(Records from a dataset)
+ + + +

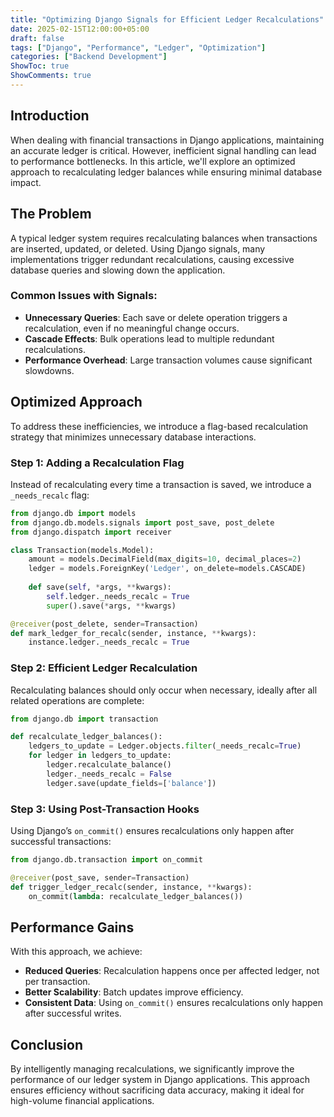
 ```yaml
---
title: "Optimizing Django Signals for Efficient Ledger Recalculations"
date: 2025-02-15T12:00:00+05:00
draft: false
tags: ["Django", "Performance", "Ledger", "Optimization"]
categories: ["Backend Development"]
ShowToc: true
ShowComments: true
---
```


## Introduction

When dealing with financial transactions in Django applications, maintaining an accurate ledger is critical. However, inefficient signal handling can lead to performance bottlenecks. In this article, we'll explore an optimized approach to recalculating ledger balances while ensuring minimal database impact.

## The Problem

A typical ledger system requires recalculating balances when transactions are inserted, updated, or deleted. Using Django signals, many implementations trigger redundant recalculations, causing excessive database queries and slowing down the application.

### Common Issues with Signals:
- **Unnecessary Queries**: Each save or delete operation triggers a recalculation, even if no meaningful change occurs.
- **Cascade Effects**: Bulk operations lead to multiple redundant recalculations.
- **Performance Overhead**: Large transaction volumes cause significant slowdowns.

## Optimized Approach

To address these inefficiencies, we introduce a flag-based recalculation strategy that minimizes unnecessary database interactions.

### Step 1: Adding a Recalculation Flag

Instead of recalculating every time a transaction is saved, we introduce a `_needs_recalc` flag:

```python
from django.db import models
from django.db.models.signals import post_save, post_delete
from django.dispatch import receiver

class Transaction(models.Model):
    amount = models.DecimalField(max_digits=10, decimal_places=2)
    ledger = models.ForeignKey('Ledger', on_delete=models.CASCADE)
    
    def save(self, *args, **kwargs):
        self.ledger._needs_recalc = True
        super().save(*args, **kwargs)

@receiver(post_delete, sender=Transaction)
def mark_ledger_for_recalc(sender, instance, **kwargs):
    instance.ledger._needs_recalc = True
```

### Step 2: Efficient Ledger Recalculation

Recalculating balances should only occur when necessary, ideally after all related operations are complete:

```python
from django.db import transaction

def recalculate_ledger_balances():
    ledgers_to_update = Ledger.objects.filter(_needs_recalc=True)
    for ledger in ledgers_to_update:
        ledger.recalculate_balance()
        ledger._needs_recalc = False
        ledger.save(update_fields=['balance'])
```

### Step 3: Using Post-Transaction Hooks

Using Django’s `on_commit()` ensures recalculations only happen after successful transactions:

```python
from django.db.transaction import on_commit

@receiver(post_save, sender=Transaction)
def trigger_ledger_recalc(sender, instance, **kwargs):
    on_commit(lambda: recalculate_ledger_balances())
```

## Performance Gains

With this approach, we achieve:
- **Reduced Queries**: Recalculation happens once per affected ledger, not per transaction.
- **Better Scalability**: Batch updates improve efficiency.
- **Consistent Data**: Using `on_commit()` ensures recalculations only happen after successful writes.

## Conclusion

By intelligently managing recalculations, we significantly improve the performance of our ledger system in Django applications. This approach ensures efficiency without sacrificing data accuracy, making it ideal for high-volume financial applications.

+ + + +

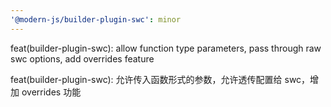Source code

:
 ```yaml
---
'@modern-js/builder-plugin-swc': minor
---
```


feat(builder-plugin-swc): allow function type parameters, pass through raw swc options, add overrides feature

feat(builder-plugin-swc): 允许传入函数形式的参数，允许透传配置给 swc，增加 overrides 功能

+ + + +

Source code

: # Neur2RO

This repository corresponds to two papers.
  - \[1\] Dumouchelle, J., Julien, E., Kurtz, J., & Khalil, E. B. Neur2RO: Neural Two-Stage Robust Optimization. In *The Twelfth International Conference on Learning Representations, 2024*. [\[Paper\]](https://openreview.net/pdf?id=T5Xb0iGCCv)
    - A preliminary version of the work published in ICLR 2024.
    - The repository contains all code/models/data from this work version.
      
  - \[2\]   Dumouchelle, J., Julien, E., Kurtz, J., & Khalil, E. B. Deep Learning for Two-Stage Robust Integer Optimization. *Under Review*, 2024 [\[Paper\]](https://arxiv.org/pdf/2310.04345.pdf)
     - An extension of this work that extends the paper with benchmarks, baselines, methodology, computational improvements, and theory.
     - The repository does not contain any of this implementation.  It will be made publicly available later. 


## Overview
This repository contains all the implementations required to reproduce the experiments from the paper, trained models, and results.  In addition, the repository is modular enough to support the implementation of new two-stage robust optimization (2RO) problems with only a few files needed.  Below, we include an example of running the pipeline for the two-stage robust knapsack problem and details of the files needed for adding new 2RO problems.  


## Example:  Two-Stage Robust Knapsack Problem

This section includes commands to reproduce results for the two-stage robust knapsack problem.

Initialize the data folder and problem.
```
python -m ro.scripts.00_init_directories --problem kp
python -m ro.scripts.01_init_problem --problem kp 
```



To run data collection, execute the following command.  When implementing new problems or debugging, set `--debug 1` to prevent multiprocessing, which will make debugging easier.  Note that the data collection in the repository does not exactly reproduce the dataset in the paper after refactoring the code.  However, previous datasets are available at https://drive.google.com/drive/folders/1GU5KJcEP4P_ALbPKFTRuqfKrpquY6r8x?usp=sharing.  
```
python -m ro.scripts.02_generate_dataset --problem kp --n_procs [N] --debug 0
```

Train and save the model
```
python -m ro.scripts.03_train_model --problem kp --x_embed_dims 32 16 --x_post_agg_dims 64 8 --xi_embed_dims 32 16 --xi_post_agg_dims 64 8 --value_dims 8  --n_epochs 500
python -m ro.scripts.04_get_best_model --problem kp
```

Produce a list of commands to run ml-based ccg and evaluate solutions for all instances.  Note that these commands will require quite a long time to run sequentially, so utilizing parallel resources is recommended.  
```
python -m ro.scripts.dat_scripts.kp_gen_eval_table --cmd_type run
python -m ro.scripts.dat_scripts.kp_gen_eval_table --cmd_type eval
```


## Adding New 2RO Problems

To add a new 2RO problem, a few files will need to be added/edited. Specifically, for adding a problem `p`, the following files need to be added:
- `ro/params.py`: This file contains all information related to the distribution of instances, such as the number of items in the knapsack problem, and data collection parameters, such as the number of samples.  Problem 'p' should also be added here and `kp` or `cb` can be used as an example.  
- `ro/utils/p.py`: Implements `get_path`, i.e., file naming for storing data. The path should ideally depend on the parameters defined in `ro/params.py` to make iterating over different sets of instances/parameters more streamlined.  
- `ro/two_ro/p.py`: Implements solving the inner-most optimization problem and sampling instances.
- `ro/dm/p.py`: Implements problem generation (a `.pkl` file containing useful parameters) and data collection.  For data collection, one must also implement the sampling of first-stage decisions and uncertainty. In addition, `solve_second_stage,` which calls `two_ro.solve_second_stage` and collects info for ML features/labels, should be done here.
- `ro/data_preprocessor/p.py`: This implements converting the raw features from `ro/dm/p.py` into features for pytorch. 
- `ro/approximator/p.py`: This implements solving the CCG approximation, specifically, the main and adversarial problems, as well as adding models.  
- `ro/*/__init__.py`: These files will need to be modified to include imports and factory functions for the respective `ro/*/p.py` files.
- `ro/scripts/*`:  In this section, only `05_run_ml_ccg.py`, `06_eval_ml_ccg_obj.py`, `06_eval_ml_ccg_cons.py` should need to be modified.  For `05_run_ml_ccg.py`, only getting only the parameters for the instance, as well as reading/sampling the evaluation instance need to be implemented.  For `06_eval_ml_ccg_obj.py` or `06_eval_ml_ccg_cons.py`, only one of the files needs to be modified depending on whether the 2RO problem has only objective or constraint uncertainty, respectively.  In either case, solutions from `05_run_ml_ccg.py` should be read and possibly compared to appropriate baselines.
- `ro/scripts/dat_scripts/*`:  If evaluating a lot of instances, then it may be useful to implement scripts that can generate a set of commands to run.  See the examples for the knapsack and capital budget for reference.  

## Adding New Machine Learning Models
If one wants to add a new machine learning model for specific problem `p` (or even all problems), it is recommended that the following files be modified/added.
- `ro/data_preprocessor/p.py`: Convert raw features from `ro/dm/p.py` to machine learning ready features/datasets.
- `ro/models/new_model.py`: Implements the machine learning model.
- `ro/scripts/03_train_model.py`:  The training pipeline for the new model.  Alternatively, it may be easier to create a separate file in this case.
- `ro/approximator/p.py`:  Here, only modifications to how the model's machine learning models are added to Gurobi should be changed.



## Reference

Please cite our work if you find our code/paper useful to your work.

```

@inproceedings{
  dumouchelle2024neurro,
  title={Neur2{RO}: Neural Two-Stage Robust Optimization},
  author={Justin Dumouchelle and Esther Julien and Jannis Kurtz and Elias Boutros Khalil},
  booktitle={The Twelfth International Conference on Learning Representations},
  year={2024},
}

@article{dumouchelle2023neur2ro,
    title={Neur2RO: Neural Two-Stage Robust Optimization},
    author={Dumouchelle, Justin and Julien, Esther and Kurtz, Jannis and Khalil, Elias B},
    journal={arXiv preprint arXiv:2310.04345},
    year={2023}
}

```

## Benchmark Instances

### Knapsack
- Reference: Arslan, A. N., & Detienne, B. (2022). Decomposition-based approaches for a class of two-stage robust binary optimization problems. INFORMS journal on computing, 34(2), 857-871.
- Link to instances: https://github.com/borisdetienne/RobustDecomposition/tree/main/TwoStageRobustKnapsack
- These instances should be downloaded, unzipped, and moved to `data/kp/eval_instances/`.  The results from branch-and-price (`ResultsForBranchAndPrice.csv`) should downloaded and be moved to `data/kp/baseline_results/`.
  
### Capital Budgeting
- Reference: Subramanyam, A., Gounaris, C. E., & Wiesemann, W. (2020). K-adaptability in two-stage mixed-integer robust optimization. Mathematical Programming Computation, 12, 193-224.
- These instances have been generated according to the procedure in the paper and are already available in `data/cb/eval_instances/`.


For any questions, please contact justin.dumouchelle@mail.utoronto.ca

+ + + +

The required answer is the exact run of lines above starting at the line with "To add a new 2RO" and ending at the line with "as an example.", with both ends present.

[Response below]:
To add a new 2RO problem, a few files will need to be added/edited. Specifically, for adding a problem `p`, the following files need to be added:
- `ro/params.py`: This file contains all information related to the distribution of instances, such as the number of items in the knapsack problem, and data collection parameters, such as the number of samples.  Problem 'p' should also be added here and `kp` or `cb` can be used as an example.  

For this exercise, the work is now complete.